From the top of the entries below through the line containing "technological and economic", return every line exactly as written, please, and stop there.

MATERIAL SUPPLIED below:

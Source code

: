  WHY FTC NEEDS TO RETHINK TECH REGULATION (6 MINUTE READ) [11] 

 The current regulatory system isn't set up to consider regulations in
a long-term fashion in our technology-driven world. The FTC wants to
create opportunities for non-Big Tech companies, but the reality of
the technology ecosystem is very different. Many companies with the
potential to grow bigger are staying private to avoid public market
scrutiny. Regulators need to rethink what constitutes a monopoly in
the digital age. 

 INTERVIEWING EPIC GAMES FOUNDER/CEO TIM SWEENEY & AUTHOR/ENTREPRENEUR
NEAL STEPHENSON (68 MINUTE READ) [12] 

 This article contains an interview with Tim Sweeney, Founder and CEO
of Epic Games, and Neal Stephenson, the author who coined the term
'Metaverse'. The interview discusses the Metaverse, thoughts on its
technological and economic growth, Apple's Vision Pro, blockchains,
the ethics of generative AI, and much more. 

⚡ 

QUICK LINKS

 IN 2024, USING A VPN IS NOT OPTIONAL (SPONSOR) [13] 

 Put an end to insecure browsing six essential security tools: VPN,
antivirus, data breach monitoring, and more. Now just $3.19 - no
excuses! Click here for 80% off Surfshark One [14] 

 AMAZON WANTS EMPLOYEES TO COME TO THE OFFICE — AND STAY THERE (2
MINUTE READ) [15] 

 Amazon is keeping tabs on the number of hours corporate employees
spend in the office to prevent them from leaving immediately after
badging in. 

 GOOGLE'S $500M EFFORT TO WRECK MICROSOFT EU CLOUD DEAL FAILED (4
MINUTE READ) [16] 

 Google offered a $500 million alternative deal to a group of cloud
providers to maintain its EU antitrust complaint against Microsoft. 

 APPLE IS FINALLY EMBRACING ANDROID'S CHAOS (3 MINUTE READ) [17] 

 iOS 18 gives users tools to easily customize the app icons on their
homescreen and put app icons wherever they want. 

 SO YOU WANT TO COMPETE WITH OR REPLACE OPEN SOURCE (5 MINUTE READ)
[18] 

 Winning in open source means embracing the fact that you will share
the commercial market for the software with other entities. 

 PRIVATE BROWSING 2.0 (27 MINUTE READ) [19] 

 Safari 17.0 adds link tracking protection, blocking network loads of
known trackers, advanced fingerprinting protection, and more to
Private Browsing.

End of MATERIAL SUPPLIED.

**ANSWER TO THE PROBLEM**
Source code

:  WHY FTC NEEDS TO RETHINK TECH REGULATION (6 MINUTE READ) [11] 

 The current regulatory system isn't set up to consider regulations in
a long-term fashion in our technology-driven world. The FTC wants to
create opportunities for non-Big Tech companies, but the reality of
the technology ecosystem is very different. Many companies with the
potential to grow bigger are staying private to avoid public market
scrutiny. Regulators need to rethink what constitutes a monopoly in
the digital age. 

 INTERVIEWING EPIC GAMES FOUNDER/CEO TIM SWEENEY & AUTHOR/ENTREPRENEUR
NEAL STEPHENSON (68 MINUTE READ) [12] 

 This article contains an interview with Tim Sweeney, Founder and CEO
of Epic Games, and Neal Stephenson, the author who coined the term
'Metaverse'. The interview discusses the Metaverse, thoughts on its
technological and economic growth, Apple's Vision Pro, blockchains,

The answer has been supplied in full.